Watkins also ordered Mattingly to reduce his workouts, a drastic step for a hitting fanatic who would take “200, 300 swings (a day) -- easy,” Mattingly said. His back no longer can stand up to such work. The Yankees, knowing how ferocious he gets about hitting, were so worried he would overdo it this winter that they refused to ship him his bats and balls until Jan. 15.

“I had great success doing it that way,” he said. “I can’t say that it hurt me. But now I to go slowly. I have to make every practice swing an at-bat. I have to rely more on good concentration. I have to get nice and strong and then never try to wear myself out. I don’t need all those swings now, anyway.

“I really believed that the harder you work, the more successful you’ll be. Now I’ll have to cut back. It’s like with my fielding. I didn’t like going out there on the field unless I took at least 100 ground balls a day. Now I feel like I can sit around all winter and be pickin’ it when I go out there the first day. If I don’t take infield all year, that’s fine with me.

“It’s going to be the same way with hitting. I have more confidence now. I don’t need to be out there hitting early.”

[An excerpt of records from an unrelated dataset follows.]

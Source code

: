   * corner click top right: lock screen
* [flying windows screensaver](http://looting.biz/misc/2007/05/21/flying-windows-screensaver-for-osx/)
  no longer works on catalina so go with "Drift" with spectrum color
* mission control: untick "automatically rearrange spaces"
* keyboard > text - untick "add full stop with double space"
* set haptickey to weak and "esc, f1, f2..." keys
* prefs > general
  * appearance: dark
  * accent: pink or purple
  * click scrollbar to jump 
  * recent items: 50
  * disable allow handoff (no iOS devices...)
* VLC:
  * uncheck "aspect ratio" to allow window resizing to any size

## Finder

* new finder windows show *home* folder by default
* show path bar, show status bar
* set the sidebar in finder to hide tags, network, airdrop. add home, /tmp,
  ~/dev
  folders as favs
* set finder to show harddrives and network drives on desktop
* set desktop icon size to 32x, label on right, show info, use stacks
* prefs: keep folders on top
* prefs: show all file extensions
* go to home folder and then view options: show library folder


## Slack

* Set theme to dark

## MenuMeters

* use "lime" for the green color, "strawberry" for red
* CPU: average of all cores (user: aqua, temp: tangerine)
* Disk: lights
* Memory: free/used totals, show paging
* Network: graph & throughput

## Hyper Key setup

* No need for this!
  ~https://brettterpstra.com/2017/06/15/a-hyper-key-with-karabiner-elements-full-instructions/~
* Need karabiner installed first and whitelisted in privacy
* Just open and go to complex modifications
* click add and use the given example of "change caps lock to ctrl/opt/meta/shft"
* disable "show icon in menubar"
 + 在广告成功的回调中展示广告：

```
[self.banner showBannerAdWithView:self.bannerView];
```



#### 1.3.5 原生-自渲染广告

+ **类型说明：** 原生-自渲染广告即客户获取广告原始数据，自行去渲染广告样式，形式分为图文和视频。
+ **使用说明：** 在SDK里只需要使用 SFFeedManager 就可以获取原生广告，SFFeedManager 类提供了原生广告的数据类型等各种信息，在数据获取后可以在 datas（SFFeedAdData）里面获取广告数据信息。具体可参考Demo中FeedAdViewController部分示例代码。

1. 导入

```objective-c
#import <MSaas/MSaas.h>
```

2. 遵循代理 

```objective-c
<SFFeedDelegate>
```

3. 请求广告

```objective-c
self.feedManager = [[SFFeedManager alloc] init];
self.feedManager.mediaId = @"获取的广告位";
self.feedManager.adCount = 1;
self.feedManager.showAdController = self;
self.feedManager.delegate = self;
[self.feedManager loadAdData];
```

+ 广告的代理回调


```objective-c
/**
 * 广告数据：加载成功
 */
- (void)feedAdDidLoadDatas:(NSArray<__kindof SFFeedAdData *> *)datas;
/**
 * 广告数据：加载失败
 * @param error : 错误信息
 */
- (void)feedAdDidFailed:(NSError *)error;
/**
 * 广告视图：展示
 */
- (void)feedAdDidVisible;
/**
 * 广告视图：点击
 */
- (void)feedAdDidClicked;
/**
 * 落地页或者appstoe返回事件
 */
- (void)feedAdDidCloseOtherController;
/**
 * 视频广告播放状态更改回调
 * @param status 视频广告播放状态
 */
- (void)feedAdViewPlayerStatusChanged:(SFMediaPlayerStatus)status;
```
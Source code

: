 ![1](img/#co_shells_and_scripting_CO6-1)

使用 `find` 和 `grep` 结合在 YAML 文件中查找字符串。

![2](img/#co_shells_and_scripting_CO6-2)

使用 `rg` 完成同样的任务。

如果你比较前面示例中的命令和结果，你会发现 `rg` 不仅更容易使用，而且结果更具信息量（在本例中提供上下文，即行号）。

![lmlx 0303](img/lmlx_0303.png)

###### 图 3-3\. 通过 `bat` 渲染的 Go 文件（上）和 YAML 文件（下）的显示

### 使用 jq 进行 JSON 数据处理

Mattingly’s hitting sessions at home are methodical and brief. He retreats to the batting cage in his garage with his son Taylor, 5. Mattingly loads the pitching machine with balls and takes his place in the batter’s box. Taylor turns the machine on. A ball is flung over the plate and Mattingly swings. Taylor turns the machine off. Mattingly rests for a moment, refocuses his concentration, and gives Taylor the sign to turn the machine on again. Another pitch, another swing, another rest. The sequence is repeated 50 times. And then that’s it. He is done.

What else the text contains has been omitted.